On 28/09/2021 09:37, Wouter Verhelst wrote:
I think if we are going to require maintainers to upload pretrained
models, especially if those are models that can only be trained on
nvidia GPUs, that we've essentially given up. That can't be the intent.
We are finally at a point where *all* software in Debian stable was
built on Debian hardware, most of it reproducibly. Yes, training data on
Debian hardware is a hard problem to tackle; but saying "so let's not do
it" is throwing in the towel, and we shouldn't do that, at least IMO.
Even if not, I personally just do not have the infrastructure to train
the model myself (I'd have to keep my laptop running for days on end,
and, well, it's a laptop, so...), so if that's going to be required,
it's going to be a no from me.
In $dayjob i'm working on a project that would allow users to train ML
models on large EO datasets; think "imagenet for Earth Observation".

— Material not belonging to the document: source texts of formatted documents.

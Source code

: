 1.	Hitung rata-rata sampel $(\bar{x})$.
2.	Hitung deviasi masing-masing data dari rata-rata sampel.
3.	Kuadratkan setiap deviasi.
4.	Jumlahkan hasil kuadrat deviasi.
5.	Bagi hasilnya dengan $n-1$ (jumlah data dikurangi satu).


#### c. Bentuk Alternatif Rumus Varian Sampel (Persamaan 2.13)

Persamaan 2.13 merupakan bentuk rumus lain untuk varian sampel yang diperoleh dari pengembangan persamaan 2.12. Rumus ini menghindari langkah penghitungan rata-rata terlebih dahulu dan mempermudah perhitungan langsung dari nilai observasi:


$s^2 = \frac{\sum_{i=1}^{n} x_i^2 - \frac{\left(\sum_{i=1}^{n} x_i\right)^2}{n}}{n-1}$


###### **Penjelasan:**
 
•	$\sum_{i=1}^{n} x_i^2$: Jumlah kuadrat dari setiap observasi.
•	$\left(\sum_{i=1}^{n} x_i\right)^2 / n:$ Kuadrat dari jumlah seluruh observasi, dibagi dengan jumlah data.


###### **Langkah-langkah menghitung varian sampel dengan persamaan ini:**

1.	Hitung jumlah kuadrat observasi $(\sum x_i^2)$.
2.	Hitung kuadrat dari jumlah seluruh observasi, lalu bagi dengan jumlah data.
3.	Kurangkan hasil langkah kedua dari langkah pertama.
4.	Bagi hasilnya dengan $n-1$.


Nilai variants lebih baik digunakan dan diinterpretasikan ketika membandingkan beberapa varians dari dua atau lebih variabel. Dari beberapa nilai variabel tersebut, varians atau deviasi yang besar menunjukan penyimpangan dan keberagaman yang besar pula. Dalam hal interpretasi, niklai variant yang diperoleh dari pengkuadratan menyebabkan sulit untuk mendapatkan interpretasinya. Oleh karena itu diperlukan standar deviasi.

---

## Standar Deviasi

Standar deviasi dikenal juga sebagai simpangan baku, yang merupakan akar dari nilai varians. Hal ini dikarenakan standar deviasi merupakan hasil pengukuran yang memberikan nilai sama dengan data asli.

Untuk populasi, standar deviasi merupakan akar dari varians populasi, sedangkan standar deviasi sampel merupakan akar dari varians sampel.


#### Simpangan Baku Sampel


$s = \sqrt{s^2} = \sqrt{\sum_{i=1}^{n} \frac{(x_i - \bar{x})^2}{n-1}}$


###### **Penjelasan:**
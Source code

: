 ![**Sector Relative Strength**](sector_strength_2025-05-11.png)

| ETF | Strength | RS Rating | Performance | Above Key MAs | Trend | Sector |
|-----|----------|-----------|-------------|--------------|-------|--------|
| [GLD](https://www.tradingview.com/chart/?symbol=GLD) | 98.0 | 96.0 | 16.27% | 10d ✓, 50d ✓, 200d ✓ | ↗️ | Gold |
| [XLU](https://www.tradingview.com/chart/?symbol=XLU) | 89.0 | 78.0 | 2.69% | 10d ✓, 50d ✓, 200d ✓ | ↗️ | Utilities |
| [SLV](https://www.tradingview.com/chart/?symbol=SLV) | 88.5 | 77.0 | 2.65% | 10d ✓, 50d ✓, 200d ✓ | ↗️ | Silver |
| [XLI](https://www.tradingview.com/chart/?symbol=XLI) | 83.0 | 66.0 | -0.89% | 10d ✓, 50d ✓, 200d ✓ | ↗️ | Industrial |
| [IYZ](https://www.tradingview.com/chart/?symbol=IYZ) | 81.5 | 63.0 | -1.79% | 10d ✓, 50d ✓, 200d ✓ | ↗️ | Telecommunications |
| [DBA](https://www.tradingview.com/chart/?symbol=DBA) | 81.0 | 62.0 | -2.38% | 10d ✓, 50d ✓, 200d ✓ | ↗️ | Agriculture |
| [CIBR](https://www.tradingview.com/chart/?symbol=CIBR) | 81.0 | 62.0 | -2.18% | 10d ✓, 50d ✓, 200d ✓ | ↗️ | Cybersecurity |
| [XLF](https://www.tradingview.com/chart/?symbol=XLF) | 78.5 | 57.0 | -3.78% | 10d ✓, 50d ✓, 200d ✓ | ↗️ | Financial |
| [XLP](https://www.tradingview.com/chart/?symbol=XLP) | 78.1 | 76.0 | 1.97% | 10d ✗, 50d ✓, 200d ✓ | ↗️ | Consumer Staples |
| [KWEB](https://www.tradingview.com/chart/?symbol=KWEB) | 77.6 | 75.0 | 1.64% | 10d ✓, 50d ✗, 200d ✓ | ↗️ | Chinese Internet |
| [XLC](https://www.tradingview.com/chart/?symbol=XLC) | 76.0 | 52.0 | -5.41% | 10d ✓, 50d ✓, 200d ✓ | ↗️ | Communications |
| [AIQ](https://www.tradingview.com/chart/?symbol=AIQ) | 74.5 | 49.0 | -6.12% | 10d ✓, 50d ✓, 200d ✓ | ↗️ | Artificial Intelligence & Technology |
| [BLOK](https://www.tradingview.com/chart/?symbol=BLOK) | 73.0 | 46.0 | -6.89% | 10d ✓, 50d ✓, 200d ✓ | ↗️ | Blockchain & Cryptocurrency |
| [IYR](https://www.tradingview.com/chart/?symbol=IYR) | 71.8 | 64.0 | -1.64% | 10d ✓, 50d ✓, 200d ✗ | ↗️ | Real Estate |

(A standard labelled dataset, easily loaded into most toolkits, on which
you can develop and test your own ML models).
This progresses to enabling a user to train a model on "all" satellite
data (at least PBs of imagery) with associated ground-truth information.
This would be done on open datasets, Open European infrastructure, and
allowing users to upload their own workflows to do so - imagine
uploading a training job in the form of a singularity container with a
Debian instance containing packaged model, trained on PBs of "local
storage" on a cluster, generating a reasonable-sized (MB ) model.
Is this model "open" and available to be used in Debian ? its
reproducible in all ways barring possibly cost and the "Desert Island"
It wouldn't be a Debian archive as its extremely expensive, tax-payer
funded and open-ended archive. (ESA).
It can, sort of, make the nVidia problem moot, depending on the
interfacing to hardware under tensorflow/keras/pytorch, as the code
works on smaller versions of the dataset "locally" (for development)
and the hardware at cloud-scale is something you're not going to own at
home (shades of GNUs original issues to running on any hardware needing
Alastair McKinstry, <email@example.com>, <firstname.lastname@example.org>, https://diaspora.sceal.ie/u/amckinstry
Misentropy: doubting that the Universe is becoming more disordered.